(Data excerpts Opens)
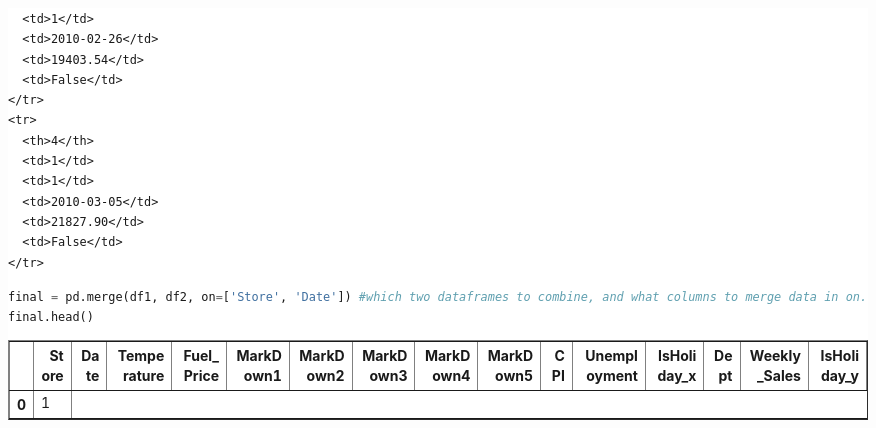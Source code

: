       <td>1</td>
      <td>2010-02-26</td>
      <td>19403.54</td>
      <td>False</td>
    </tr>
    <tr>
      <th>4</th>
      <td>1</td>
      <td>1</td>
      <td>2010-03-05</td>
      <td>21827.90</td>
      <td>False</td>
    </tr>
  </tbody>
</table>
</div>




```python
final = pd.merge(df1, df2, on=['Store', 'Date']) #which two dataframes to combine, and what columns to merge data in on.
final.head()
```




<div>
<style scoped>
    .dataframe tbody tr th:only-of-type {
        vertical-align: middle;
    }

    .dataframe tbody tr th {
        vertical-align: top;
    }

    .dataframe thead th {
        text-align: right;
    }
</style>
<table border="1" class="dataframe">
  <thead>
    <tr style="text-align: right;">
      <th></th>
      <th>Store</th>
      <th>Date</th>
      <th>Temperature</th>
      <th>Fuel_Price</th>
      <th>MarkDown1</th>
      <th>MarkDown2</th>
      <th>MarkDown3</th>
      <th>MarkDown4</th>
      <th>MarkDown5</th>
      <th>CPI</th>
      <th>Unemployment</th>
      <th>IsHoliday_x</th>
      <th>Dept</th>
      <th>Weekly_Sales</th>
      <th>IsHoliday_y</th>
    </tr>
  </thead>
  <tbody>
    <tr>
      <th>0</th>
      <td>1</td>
(Data excerpts Closes)
(Data excerpts Opens)
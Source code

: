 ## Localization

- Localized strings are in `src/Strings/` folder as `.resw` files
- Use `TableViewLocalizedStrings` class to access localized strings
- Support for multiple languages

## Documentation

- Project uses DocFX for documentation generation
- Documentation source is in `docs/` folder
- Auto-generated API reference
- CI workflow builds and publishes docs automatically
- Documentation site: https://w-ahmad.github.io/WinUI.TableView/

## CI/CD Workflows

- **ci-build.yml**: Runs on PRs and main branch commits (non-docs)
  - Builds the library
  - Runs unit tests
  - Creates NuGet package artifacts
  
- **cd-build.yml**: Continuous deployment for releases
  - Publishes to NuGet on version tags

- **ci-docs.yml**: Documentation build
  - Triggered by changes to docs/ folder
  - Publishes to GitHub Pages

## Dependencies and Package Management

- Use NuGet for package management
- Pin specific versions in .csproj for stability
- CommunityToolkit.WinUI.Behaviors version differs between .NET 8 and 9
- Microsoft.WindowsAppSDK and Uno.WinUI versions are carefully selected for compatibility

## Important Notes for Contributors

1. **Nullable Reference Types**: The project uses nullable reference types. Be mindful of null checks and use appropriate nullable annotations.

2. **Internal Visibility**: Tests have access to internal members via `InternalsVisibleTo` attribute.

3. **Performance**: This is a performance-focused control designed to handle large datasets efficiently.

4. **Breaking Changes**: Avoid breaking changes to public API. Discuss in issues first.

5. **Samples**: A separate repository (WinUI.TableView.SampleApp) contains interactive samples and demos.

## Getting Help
(Data excerpts Closes)
The task:
Collect each line of the entries that has the word "Store", copying it in full.

Response to this task:
final = pd.merge(df1, df2, on=['Store', 'Date']) #which two dataframes to combine, and what columns to merge data in on.
      <th>Store</th>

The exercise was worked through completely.